Passé le temps de la sidération, Etats, populations et sociétés victimes des épidémies réagissent plus ou moins rapidement selon des modalités très diverses que ce colloque entend aborder sur le temps long. Ces différentes modalités d’adaptation aux épidémies reflètent la diversité, la plus ou moins grande réactivité et implication des acteurs en présence, tant publics que privés : Etats, collectivités locales, institutions, entreprises, ONG, etc., sans oublier la société civile qui, souvent organisée en dehors des réponses étatiques, se singularise par sa spontanéité, son inventivité et l’efficacité de son engagement. A côté de la réaction de la puissance publique, des milieux médicaux et sanitaires confrontés à l’urgence de la situation et au défi de l’organisation et de la coordination (soigner, sauver, prévenir, alerter), les sociétés sont confrontées à la nécessité de se mobiliser dans un réflexe de survie élémentaire. Les épisodes épidémiques accélèrent par ailleurs l’avènement de tendances de fond qui étaient déjà en gestation. Première pandémie de l’histoire suivie en temps réel par toutes les chaînes d’information, la Covid-19 a suscité à cet égard des changements nombreux et importants, dont l’évocation ci-dessous ne donne qu’une approche partielle.
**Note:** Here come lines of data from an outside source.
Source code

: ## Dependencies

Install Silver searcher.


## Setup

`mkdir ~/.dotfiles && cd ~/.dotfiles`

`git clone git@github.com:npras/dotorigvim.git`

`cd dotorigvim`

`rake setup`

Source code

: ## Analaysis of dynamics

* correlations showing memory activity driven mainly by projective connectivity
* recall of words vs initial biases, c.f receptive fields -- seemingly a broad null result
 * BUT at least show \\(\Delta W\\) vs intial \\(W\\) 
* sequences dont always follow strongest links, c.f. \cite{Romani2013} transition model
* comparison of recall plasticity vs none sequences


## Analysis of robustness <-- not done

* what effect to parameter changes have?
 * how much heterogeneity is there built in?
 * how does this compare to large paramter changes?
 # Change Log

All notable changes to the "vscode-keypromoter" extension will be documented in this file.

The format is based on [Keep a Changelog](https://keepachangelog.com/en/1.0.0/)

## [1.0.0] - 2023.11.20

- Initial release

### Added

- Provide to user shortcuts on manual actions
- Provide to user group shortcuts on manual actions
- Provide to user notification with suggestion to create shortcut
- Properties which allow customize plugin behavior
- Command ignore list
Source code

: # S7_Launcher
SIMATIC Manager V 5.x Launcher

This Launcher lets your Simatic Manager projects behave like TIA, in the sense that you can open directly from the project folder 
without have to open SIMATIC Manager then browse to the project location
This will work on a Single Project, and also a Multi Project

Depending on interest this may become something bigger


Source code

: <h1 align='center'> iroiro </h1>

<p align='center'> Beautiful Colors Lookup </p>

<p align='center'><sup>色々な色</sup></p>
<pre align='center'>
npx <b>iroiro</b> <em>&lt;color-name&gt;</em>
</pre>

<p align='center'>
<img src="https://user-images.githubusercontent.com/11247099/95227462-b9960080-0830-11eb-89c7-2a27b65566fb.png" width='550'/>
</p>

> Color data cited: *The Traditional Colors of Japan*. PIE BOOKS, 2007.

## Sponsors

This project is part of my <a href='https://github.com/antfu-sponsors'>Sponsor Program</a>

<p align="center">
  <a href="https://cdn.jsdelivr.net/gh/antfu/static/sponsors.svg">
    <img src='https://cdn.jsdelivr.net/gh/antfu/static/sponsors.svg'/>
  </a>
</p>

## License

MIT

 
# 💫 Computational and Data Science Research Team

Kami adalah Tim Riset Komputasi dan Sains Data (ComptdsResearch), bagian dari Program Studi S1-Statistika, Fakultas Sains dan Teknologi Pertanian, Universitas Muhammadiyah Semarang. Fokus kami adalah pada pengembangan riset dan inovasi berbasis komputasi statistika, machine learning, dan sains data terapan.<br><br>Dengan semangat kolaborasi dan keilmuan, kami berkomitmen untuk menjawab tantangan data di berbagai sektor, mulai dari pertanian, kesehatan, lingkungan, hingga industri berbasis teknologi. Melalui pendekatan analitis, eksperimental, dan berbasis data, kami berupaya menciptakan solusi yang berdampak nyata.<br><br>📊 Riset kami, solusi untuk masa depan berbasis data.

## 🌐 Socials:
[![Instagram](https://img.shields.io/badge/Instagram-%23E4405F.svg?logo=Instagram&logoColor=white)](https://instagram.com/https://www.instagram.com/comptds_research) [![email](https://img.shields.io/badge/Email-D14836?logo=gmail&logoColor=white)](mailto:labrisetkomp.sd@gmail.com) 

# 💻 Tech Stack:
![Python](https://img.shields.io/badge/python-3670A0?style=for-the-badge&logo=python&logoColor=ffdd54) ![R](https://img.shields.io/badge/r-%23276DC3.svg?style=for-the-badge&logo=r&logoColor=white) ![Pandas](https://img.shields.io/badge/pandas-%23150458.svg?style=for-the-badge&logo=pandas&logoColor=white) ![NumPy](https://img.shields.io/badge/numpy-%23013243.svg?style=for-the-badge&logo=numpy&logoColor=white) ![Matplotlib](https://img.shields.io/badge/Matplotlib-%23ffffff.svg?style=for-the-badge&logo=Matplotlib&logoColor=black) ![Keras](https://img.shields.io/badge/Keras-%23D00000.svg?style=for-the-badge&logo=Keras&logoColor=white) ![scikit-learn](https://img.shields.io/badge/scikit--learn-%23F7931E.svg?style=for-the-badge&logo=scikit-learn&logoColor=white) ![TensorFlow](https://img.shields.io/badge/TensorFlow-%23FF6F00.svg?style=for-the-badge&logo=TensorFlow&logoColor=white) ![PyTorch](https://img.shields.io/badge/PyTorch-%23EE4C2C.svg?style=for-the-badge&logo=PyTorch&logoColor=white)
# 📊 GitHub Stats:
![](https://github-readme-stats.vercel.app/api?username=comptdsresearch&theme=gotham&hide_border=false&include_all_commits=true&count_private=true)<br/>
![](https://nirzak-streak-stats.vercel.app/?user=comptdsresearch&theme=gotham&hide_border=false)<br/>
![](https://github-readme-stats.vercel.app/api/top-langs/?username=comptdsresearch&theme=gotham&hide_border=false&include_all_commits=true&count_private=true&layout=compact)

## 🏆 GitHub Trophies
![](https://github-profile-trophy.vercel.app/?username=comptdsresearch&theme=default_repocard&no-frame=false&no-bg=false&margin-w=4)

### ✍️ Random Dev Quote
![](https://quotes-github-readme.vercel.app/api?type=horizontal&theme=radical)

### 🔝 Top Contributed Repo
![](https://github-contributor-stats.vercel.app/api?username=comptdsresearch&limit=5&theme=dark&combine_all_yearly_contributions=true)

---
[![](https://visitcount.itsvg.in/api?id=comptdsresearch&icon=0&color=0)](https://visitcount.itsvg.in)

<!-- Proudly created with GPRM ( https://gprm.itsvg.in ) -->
Les épidémies mettent d’abord à rude épreuve les démocraties. Au nom de considérations de santé publique, les atteintes à la liberté sont en effet potentiellement nombreuses et la peur des mesures de restriction des libertés individuelles et collectives est largement partagée (velléités de surveillance, de punition ou de contrôle des populations, tant sur les plans sanitaire, administratif, policier que médical/ux). Notons que les régimes forts ont souvent récupéré les événements pour faire avancer leur cause, en justifiant l’emploi de mesures expéditives et de moyens exceptionnels.
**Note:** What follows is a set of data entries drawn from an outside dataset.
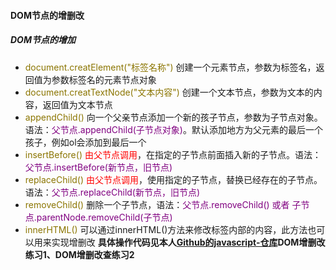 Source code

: #### DOM节点的增删改
##### DOM节点的增加
* <font color="#8b7500">document.creatElement("标签名称")</font>
创建一个元素节点，参数为标签名，返回值为参数标签名的元素节点对象
* <font color="#8b7500">document.creatTextNode("文本内容")</font>
创建一个文本节点，参数为文本的内容，返回值为文本节点
* <font color="#8b7500">appendChild()</font>
向一个父亲节点添加一个新的孩子节点，参数为子节点对象。语法：<font color="purple">父节点.appendChild(子节点对象)</font>。默认添加地方为父元素的最后一个孩子，例如ol会添加到最后一个
* <font color="#8b7500">insertBefore()</font>
<font color="red">由父节点调用</font>，在指定的子节点前面插入新的子节点。语法：<font color="purple">父节点.insertBefore(新节点，旧节点)</font>
* <font color="#8b7500">replaceChild()</font>
<font color="red">由父节点调用</font>，使用指定的子节点，替换已经存在的子节点。语法：<font color="purple">父节点.replaceChild(新节点，旧节点)</font>
* <font color="#8b7500">removeChild()</font>
删除一个子节点，语法：<font color="purple">父节点.removeChild() 或者 子节点.parentNode.removeChild(子节点)</font>
* <font color="#8B7500">innerHTML()</font>
可以通过innerHTML()方法来修改标签内部的内容，此方法也可以用来实现增删改
**具体操作代码见本人[Github的javascript-仓库](https://github.com/Yangkro/javascript-)DOM增删改练习1、DOM增删改查练习2** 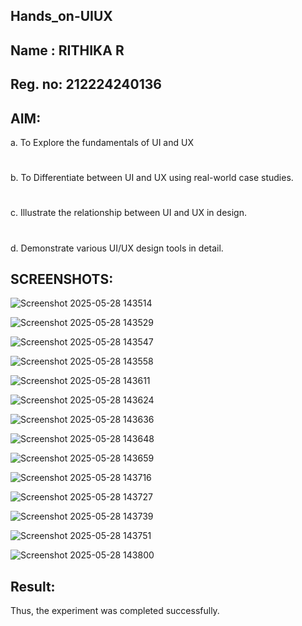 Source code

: ## Hands_on-UIUX
## Name : RITHIKA R
## Reg. no: 212224240136
## AIM:
  a. To Explore the fundamentals of UI and UX
#
  b. To Differentiate between UI and UX using real-world case studies.
#
  c. Illustrate the relationship between UI and UX in design.
# 
  d. Demonstrate various UI/UX design tools in detail.
## SCREENSHOTS:
![Screenshot 2025-05-28 143514](https://github.com/user-attachments/assets/74af9c93-a679-468f-87db-aef4936b457f)

![Screenshot 2025-05-28 143529](https://github.com/user-attachments/assets/85370753-7200-4df2-94af-a4dcc42651e9)

![Screenshot 2025-05-28 143547](https://github.com/user-attachments/assets/eeeb80cd-45e2-4c5b-b40d-cbac67bfd26f)

![Screenshot 2025-05-28 143558](https://github.com/user-attachments/assets/03fc272d-2441-434e-920e-aa8688df260d)

![Screenshot 2025-05-28 143611](https://github.com/user-attachments/assets/4691eb28-16a7-4305-b1e0-36eabb3e188e)

![Screenshot 2025-05-28 143624](https://github.com/user-attachments/assets/fe86c1a4-fb51-43da-822d-db917ea8db7d)

![Screenshot 2025-05-28 143636](https://github.com/user-attachments/assets/50caa736-046c-4a6b-8961-b08d8e411cd4)

![Screenshot 2025-05-28 143648](https://github.com/user-attachments/assets/e742b8e6-f72c-41e6-a1d6-26e20511e786)



![Screenshot 2025-05-28 143659](https://github.com/user-attachments/assets/d4f7ab59-6cad-4e30-ae35-cc35dad38922)

![Screenshot 2025-05-28 143716](https://github.com/user-attachments/assets/e1feaa7e-811d-46a7-acb6-14b4aef0f8f4)


![Screenshot 2025-05-28 143727](https://github.com/user-attachments/assets/8d81f4f4-1a33-4ec6-900c-fa0ad47ffd70)

![Screenshot 2025-05-28 143739](https://github.com/user-attachments/assets/c152aeba-7792-474b-ba57-b8fa0f8f1001)


![Screenshot 2025-05-28 143751](https://github.com/user-attachments/assets/276c58ab-9b11-40eb-a5c2-d48dcb96b473)


![Screenshot 2025-05-28 143800](https://github.com/user-attachments/assets/b1b21223-1e77-422b-8ff4-7ed0470baeec)


## Result:
Thus, the experiment was completed successfully.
Pour éviter l’effondrement économique, les Etats ont repris l’avantage en développant des dispositifs hardis et très coûteux de soutien aux secteurs d’activité et aux entreprises, montrant au passage leur rôle toujours indispensable alors que la logique de mondialisation avait eu tendance à les reléguer au second rang. Le redémarrage des activités pourrait s’articuler avec l’accélération des mutations indispensables à mettre en œuvre dans le cadre des transitions énergétiques et climatiques. Des formes nouvelles et alternatives d’activités pourraient aussi émerger à cette occasion (raccourcissement des chaînes d’approvisionnement, retour au local, circuits courts, économie du partage, numérisation et robotisation accélérée, montée des compétences, etc.). Surtout, l’électrochoc de la crise épidémique récente a révélé la profonde désindustrialisation des pays développés et leur dépendance vis-à-vis des pays émergents quant à leurs approvisionnements stratégiques (principes actifs des médicaments, matériel médical, etc.). Au nom de la souveraineté industrielle et économique, de nombreux pays ainsi que l’Union européenne ont entrepris de réviser leurs stratégies en appelant à réindustrialiser leurs économies et leurs territoires, en s’appuyant notamment sur la relocalisation d’activités. Mais les obstacles et les handicaps sont nombreux à surmonter ainsi que devrait le montrer ce colloque.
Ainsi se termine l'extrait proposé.